Cheng Feng, Chen Wei, Richards Elliott, Deng Libin, Zeng Changqing
Beijing Institute of Genomics, Chinese Academy of Sciences, Beijing, PR China.
BMC Evol Biol. 2009 Sep 5;9:221. doi: 10.1186/1471-2148-9-221.
Positive selection is a driving force that has shaped the modern human. Recent developments in high throughput technologies and corresponding statistics tools have made it possible to conduct whole genome surveys at a population scale, and a variety of measurements, such as heterozygosity (HET), FST, and Tajima's D, have been applied to multiple datasets to identify signals of positive selection. However, great effort has been required to combine various types of data from individual sources, and incompatibility among datasets has been a common problem. SNP@Evolution, a new database which integrates multiple datasets, will greatly assist future work in this area.
As part of our research scanning for evolutionary signals in HapMap Phase II and Phase III datasets, we built SNP@Evolution as a multi-aspect database focused on positive selection. Among its many features, SNP@Evolution provides computed FST and HET of all HapMap SNPs, 5+ HapMap SNPs per qualified gene, and all autosome regions detected from whole genome window scanning. In an attempt to capture multiple selection signals across the genome, selection-signal enrichment strength (ES) values of HET, FST, and P-values of iHS of most annotated genes have been calculated and integrated within one frame for users to search for outliers. Genes with significant ES or P-values (with thresholds of 0.95 and 0.05, respectively) have been highlighted in color. Low diversity chromosome regions have been detected by sliding a 100 kb window in a 10 kb step. To allow this information to be easily disseminated, a graphical user interface (GBrowser) was constructed with the Generic Model Organism Database toolkit.
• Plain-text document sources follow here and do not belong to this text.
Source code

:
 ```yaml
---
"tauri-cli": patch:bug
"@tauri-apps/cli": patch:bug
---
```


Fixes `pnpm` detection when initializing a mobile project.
Available at http://bighapmap.big.ac.cn, SNP@Evolution is a hierarchical database focused on positive selection of the human genome. Based on HapMap Phase II and III data, SNP@Evolution includes 3,619,226/1,389,498 SNPs with their computed HET and FST, as well as qualified genes of 21,859/21,099 with ES values of HET and FST. In at least one HapMap population group, window scanning for selection signals has resulted in 1,606/10,138 large low HET regions. Among Phase II and III geographical groups, 660 and 464 regions show strong differentiation.
正向选择是塑造现代人类的一股驱动力。高通量技术及相应统计工具的最新发展使得在群体规模上进行全基因组调查成为可能,多种测量方法,如杂合度(HET)、FST和 Tajima's D,已被应用于多个数据集以识别正向选择信号。然而,整合来自各个来源的不同类型数据需要付出巨大努力,并且数据集之间的不兼容性是一个常见问题。SNP@Evolution是一个整合了多个数据集的新数据库,将极大地助力该领域未来的工作。
作为我们在HapMap二期和三期数据集中扫描进化信号研究的一部分,我们构建了SNP@Evolution作为一个专注于正向选择的多方面数据库。在其众多特性中,SNP@Evolution提供了所有HapMap SNP的计算FST和HET、每个合格基因5个以上的HapMap SNP以及通过全基因组窗口扫描检测到的所有常染色体区域。为了捕捉全基因组的多个选择信号,已计算了大多数注释基因的HET、FST的选择信号富集强度(ES)值以及iHS的P值,并将其整合在一个框架内供用户搜索异常值。具有显著ES或P值(阈值分别为0.95和0.05)的基因已用颜色突出显示。通过以10 kb步长滑动100 kb窗口检测到低多样性染色体区域。为便于传播这些信息,使用通用模式生物数据库工具包构建了一个图形用户界面(GBrowser)。